Com apenas três jogadores no plantel no momento em que assinou com o clube, o maior desafio de Lisca foi remontar um elenco do zero. Com todos os obstáculos já citados em meio ao processo. O tripé dos negócios (dinheiro, oportunidade e respaldo) sustentado por uma só coluna foi suficiente para trazer, aos bolos, uma leva de atletas, em sua maioria desconhecidos, para jogar a Copa do Nordeste em um tempo de 18 dias. Com um mercado escasso e, nas condições do Náutico, débil.
Dados os primeiros passos de uma longa caminhada, veio a Copa do Nordeste em um grupo dificílimo, com o rival Sport, opulente, munido de muito mais recursos e recém egresso a Série A; o Botafogo/PB, que alguns meses antes havia conquistado a Série D; e o Guarany/CE, junto ao Náutico uma incógnita.
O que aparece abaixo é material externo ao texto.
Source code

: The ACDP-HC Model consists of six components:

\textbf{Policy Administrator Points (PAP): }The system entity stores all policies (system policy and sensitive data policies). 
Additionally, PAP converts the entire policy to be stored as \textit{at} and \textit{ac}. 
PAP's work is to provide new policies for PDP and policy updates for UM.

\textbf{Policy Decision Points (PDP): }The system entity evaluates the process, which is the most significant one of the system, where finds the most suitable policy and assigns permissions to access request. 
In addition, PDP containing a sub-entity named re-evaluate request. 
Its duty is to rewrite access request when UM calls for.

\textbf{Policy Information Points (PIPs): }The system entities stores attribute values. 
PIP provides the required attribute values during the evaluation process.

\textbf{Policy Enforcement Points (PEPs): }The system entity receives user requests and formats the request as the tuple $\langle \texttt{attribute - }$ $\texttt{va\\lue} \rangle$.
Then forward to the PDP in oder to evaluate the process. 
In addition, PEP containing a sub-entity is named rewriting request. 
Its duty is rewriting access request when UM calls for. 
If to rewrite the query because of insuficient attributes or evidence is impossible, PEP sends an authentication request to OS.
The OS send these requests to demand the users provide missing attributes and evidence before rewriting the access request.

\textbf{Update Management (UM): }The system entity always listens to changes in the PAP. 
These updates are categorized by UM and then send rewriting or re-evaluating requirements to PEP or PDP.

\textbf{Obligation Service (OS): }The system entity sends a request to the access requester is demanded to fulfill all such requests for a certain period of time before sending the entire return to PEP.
Sem delongas, não havia, nem no pequeno grupo de alvirrubros mais otimistas, alguém que acreditasse numa arrancada espetacular no início do trabalho. A esperança criada e o otimismo renovado após uma vitória, após quase dez anos completos, sobre o Sport na Ilha do Retiro na 2ª rodada da competição acabou por frustrar, mais do que se podia prever, toda uma torcida que meses antes não galgava mais nada, com a posterior eliminação. O fato de que, passadas três rodadas e, tendo o Náutico um jogo a menos que Guarany e Sport, estando entre os dois que seguiriam adiante criou a certeza de uma classificação que não veio de maneira quase trágica.
E aí veio a primeira das muitas dificuldades que Lisca passaria no Recife: o jogo adiado com o Botafogo, que colocou o Náutico em uma sequência desumana de jogos e sobrecarregou fisicamente um time que mal teve pré-temporada.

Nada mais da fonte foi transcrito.